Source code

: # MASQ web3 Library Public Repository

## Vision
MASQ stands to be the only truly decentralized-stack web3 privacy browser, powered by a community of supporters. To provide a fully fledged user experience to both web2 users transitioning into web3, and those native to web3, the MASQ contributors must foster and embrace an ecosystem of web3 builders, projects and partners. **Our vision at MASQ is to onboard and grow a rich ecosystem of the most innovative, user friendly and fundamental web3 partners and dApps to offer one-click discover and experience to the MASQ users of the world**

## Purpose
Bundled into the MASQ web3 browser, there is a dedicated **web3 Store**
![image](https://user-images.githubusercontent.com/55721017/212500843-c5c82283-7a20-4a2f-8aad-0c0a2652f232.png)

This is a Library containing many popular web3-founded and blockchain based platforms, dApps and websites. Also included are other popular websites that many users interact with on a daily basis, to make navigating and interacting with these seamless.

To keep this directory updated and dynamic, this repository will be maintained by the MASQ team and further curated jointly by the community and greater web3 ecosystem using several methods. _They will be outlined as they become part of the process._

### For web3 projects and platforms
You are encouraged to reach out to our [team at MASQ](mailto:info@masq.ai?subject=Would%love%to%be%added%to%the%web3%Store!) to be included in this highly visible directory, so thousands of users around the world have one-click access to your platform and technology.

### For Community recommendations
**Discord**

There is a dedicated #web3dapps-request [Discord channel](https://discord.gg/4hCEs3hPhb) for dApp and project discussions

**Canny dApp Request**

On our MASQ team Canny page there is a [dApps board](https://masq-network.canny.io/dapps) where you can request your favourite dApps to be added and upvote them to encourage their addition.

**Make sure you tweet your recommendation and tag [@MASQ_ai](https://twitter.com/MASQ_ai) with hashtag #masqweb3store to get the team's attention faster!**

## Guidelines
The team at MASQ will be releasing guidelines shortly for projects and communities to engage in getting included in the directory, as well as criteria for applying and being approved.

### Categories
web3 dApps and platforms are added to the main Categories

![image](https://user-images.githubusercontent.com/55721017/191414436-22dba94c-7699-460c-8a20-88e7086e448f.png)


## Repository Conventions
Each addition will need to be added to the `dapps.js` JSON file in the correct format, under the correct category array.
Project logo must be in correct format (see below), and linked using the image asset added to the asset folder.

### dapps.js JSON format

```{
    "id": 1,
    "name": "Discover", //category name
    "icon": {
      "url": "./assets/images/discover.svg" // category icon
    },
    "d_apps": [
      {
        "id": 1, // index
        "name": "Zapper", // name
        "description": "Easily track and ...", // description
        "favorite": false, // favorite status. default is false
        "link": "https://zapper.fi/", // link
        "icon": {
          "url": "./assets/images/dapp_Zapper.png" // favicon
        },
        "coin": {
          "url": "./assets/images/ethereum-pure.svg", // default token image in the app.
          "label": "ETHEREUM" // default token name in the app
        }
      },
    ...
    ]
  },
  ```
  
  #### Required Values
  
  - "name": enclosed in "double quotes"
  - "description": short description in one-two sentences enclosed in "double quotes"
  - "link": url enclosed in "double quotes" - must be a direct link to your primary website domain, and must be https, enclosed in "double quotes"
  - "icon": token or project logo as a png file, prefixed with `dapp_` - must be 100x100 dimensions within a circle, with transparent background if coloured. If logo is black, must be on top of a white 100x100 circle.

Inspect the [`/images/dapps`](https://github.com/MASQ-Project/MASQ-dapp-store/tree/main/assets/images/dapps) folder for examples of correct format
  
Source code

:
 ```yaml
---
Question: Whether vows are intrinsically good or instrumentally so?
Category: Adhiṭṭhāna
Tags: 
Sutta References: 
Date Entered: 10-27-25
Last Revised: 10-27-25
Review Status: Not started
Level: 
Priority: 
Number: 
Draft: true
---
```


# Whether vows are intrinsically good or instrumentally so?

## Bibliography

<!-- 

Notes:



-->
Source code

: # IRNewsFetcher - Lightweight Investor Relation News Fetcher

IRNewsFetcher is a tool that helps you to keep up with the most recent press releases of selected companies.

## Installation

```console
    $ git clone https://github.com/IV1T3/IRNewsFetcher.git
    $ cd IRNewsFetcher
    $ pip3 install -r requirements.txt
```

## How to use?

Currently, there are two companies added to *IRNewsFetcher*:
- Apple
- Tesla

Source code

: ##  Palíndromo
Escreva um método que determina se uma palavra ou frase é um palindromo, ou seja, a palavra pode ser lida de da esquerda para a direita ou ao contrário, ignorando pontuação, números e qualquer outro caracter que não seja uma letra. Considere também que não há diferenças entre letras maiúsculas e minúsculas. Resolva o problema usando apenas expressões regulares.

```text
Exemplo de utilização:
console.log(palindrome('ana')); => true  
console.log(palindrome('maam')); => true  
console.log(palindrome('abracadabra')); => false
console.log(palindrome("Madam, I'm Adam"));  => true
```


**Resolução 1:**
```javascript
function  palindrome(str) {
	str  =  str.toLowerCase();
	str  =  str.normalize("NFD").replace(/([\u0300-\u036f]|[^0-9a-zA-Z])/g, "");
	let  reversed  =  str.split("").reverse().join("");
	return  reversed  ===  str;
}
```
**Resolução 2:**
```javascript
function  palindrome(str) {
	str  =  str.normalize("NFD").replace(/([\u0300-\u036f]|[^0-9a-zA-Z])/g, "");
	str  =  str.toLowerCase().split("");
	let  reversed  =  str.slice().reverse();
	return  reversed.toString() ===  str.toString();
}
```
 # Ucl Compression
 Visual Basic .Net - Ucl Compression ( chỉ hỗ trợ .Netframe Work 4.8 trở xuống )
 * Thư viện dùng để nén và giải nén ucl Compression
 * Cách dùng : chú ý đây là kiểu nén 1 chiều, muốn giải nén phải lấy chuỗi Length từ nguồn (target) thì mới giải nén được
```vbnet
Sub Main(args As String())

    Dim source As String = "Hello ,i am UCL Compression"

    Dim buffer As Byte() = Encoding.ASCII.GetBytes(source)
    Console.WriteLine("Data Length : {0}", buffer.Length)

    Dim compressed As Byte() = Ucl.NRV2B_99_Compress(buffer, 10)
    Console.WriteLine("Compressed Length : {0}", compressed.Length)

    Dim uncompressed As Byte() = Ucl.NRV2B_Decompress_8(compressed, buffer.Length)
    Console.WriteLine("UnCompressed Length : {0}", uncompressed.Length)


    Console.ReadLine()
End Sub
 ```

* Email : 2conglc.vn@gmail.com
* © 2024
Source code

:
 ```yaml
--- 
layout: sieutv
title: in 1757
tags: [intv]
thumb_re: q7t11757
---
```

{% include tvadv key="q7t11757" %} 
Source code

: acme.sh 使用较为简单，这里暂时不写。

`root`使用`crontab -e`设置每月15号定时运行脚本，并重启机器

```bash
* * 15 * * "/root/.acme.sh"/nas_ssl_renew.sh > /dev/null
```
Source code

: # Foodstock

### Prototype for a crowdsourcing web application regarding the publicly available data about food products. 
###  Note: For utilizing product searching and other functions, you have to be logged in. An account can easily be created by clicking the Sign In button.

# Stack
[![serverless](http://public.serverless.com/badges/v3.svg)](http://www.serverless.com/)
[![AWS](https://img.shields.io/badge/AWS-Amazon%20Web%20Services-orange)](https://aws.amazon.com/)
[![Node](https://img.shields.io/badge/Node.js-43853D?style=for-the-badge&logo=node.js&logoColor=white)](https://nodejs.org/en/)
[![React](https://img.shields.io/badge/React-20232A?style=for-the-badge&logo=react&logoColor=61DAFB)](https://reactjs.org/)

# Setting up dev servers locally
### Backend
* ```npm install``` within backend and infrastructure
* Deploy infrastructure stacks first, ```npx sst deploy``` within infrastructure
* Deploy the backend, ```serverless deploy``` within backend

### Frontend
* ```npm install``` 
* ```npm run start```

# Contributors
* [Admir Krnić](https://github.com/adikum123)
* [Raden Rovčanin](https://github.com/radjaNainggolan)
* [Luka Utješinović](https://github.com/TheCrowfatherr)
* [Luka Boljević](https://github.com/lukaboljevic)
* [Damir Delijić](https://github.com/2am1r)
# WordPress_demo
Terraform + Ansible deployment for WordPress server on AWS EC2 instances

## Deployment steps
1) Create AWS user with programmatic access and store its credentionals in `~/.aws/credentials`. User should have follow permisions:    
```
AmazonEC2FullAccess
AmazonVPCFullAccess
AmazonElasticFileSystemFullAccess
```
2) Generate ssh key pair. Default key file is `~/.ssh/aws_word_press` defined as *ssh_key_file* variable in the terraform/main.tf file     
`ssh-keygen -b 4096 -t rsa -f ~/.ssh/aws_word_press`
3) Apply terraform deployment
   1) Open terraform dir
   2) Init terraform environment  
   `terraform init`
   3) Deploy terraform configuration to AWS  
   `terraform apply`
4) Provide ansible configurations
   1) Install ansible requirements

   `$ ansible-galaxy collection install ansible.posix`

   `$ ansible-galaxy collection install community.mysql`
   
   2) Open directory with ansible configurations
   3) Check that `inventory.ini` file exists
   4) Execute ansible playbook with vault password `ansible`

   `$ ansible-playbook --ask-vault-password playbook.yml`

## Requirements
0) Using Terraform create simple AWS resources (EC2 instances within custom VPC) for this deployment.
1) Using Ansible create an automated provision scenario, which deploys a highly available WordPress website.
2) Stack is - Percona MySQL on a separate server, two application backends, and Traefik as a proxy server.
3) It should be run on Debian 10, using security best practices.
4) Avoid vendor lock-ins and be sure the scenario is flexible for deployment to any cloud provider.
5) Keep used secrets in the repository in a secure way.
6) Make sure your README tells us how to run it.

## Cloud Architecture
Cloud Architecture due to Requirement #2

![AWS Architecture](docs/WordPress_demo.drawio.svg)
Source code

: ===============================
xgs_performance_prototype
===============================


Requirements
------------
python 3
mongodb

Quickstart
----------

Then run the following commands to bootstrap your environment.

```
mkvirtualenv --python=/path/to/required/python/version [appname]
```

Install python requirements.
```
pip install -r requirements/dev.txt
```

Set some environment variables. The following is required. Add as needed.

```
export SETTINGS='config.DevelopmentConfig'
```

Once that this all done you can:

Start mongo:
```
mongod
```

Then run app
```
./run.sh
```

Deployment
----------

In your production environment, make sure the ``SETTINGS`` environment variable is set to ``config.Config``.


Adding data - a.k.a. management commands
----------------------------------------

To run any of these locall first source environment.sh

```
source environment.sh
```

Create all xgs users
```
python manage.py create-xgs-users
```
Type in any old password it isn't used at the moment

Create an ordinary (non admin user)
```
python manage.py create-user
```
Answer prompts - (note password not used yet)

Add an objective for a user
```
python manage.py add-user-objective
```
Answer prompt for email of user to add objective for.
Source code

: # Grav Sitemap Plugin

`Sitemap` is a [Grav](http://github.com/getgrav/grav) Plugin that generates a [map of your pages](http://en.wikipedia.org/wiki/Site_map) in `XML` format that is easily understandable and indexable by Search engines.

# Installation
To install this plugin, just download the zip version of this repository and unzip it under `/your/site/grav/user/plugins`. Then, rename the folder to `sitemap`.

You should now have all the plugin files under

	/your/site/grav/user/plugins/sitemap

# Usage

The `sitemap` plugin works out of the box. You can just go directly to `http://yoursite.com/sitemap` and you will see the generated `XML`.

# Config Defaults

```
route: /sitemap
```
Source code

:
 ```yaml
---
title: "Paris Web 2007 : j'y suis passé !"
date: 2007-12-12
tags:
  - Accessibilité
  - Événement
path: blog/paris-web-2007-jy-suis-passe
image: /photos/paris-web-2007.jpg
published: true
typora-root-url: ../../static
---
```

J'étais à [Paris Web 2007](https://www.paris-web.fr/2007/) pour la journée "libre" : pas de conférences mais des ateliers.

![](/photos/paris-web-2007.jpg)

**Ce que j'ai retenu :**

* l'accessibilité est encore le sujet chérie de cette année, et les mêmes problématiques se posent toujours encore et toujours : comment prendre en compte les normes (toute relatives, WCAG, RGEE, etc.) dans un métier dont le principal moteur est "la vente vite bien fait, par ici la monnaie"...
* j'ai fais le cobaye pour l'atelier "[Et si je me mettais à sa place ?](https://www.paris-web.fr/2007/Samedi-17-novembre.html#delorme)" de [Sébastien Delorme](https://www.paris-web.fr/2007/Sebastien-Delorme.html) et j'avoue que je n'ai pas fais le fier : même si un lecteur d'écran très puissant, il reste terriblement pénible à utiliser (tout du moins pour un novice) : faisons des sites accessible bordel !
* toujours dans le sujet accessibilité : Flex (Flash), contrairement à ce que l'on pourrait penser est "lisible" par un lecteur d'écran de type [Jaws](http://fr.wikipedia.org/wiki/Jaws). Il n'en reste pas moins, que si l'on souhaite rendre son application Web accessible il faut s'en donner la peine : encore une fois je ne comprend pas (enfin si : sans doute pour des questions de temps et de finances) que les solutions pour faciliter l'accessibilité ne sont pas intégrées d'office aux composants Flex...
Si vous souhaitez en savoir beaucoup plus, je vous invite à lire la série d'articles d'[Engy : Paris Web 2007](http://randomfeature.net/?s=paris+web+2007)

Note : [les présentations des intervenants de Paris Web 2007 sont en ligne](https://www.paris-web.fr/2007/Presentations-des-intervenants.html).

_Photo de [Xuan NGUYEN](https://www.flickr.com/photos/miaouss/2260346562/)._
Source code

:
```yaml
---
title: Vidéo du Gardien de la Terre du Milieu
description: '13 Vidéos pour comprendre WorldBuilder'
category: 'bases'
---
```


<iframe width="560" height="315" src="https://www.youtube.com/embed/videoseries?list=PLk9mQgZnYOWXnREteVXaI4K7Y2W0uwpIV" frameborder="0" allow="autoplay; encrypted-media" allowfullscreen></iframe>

Assigned task: If a line in the records above holds the string "split", copy it out.

Answer to this problem:
	let  reversed  =  str.split("").reverse().join("");
	str  =  str.toLowerCase().split("");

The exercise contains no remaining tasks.